The complex economic and political situation in 2016 has led to a significant weakening of domestic demand and a consequent price war, with Meliá hotels seeing a 15% drop in average rates over the previous year. In Brazil, the Company hotel portfolio is primarily city based and therefore highly dependent on the corporate travel segment, which is one of the segments most affected by the crisis and political instability, along with travellers employed by the public administration and state enterprises. Added to this there are also high levels of inflation and higher energy costs which have an impact on hotel profitability.
The Company expects the difficulties to continue in the fourth quarter, although expectations and financial markets point towards improving economic indicators. In addition, the evolution of some major Brazilian companies suggests a glimmer of recovery, accompanied in the case of Meliá by the renovation of 3 hotels in 2016 and the rebranding of one of them. 2017 will also be strongly influenced by the significant contribution expected from the new Gran Meliá Nacional Hotel in Rio de Janeiro,
Company results in Asia have been positively impacted by the opening of 5 new hotels in 2016 (the Imperial Boat House in Thailand, Meliá Danang in Vietnam, Sol Beach House Kuta and Meliá Makassar in Indonesia, and Meliá Yangon in Myanmar) and reforms and re-brandings made in the region. The effort made to renovate hotels in Asia has paid off and should lead to a quantitative and qualitative improvement in results in the region. Looking ahead, Meliá maintains an ambitious expansion strategy in the region, with a pipeline that already includes 21 hotels.
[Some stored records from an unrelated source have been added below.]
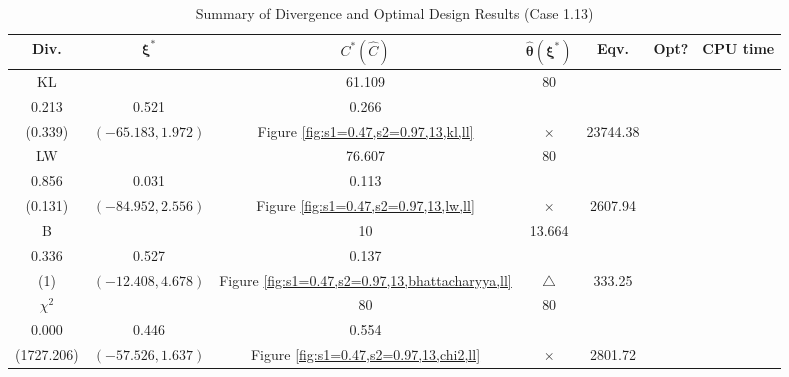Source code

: \documentclass[12pt, a4paper]{article}
\begin{document}
\begin{table}[H]
\centering
\renewcommand{\arraystretch}{1.5} %
\setlength{\tabcolsep}{8pt} %
\begin{tabular}{|c|c|c|c|c|c|c|}
\hline
\textbf{Div.} & \(\boldsymbol{\xi^*}\) & \(C^* (\hat{C})\) & \(\boldsymbol{\hat{\theta}(\xi^*)}\) & \textbf{Eqv.} & \textbf{Opt?} & \textbf{CPU time} \\
\hline
KL & \(\left\{\begin{array}{ccc}
43.412 & 61.109 & 80 \\
0.213 & 0.521 & 0.266
\end{array}\right\}\) &
\(\begin{array}{c}
0.339 \\
(0.339)
\end{array}\) & 
\((-65.183, 1.972)\) & 
Figure \ref{fig:s1=0.47,s2=0.97,13,kl,ll} & $\times$ & 23744.38 \\
\hline
LW & \(\left\{\begin{array}{ccc}
69.351 & 76.607 & 80 \\
0.856 & 0.031 & 0.113
\end{array}\right\}\) &
\(\begin{array}{c}
0.695 \\
(0.131)
\end{array}\) & 
\((-84.952, 2.556)\) & 
Figure \ref{fig:s1=0.47,s2=0.97,13,lw,ll} & $\times$ & 2607.94 \\
\hline
B & \(\left\{\begin{array}{ccc}
10 & 10 & 13.664 \\
0.336 & 0.527 & 0.137
\end{array}\right\}\) &
\(\begin{array}{c}
1 \\
(1)
\end{array}\) & 
\((-12.408, 4.678)\) & 
Figure \ref{fig:s1=0.47,s2=0.97,13,bhattacharyya,ll} & $\triangle$ & 333.25 \\
\hline
\(\chi^2\) & \(\left\{\begin{array}{ccc}
70.982 & 80 & 80 \\
0.000 & 0.446 & 0.554
\end{array}\right\}\) &
\(\begin{array}{c}
8.42207\times 10^{11} \\
(1727.206)
\end{array}\) & 
\((-57.526, 1.637)\) & 
Figure \ref{fig:s1=0.47,s2=0.97,13,chi2,ll} & $\times$ & 2801.72 \\
\hline
\end{tabular}
\caption{Summary of Divergence and Optimal Design Results (Case 1.13)}
\label{tab:results1.13}
\end{table}
\end{document}
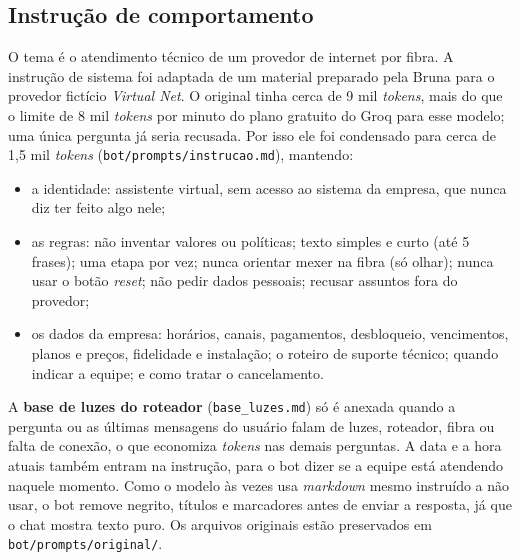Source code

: \documentclass[11pt,a4paper]{article}
\newcommand{\cod}[1]{\texttt{#1}}
\begin{document}
\subsection{Instrução de comportamento}
O tema é o atendimento técnico de um provedor de internet por fibra. A instrução de sistema foi
adaptada de um material preparado pela Bruna para o provedor fictício \emph{Virtual Net}. O original
tinha cerca de 9 mil \emph{tokens}, mais do que o limite de 8 mil \emph{tokens} por minuto do plano
gratuito do Groq para esse modelo; uma única pergunta já seria recusada. Por isso ele foi condensado
para cerca de 1,5 mil \emph{tokens} (\cod{bot/prompts/instrucao.md}), mantendo:
\begin{itemize}
  \item a identidade: assistente virtual, sem acesso ao sistema da empresa, que nunca diz ter feito
        algo nele;
  \item as regras: não inventar valores ou políticas; texto simples e curto (até 5 frases); uma
        etapa por vez; nunca orientar mexer na fibra (só olhar); nunca usar o botão \emph{reset}; não
        pedir dados pessoais; recusar assuntos fora do provedor;
  \item os dados da empresa: horários, canais, pagamentos, desbloqueio, vencimentos, planos e
        preços, fidelidade e instalação; o roteiro de suporte técnico; quando indicar a equipe; e
        como tratar o cancelamento.
\end{itemize}
A \textbf{base de luzes do roteador} (\cod{base\_luzes.md}) só é anexada quando a pergunta ou as últimas
mensagens do usuário falam de luzes, roteador, fibra ou falta de conexão, o que economiza
\emph{tokens} nas demais perguntas. A data e a hora atuais também entram na instrução, para o bot
dizer se a equipe está atendendo naquele momento. Como o modelo às vezes usa \emph{markdown} mesmo
instruído a não usar, o bot remove negrito, títulos e marcadores antes de enviar a resposta, já que o
chat mostra texto puro. Os arquivos originais estão preservados em \cod{bot/prompts/original/}.
\end{document}

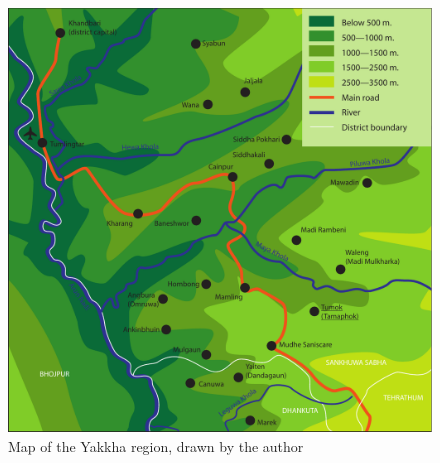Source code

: \begin{figure}
\centering
\includegraphics[width=\textwidth]{figures/Yakkha_mapDS.pdf}
\caption{Map of the Yakkha region, drawn by the author}\label{map-sank}
\end{figure}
By market segment, one highlight is the increased contribution of the MICE segment after integration with the leading online travel agency in China, CTrip, allowing bookings to be made directly with Meliá systems and thereby increasing the number of bookings and allowing an optimization of sales strategies in the region.
About Meliá Hotels International
Founded in 1956 in Palma de Mallorca (Spain), Meliá Hotels International is one of the largest hotel companies worldwide as well as the absolute leader within the Spanish market, with more than 370 hotels (current portfolio and pipeline) throughout more than 40 countries and 4 continents under the brands: Gran Meliá, Meliá Hotels & Resorts, Paradisus Resorts, ME by Meliá, INNSIDE by Meliá, Tryp by Wyndham and Sol Hotels. The strategic focus on international growth has allowed Meliá Hotels International to be the first Spanish hotel company with presence in key markets such as China, the Arabian Gulf or the US, as well as maintaining its leadership in traditional markets such as Europe, Latin America or the Caribbean. Its high degree of globalization, a diversified business model, the consistent growth plan supported by strategic alliances with major investors and its commitment to responsible tourism are the major strengths of Meliá Hotels International, being the Spanish Hotel leader in Corporate Reputation (Marco Ranking) and one of the most attractive to work worldwide. Meliá Hotels International is included in the IBEX 35 Spanish stock market index.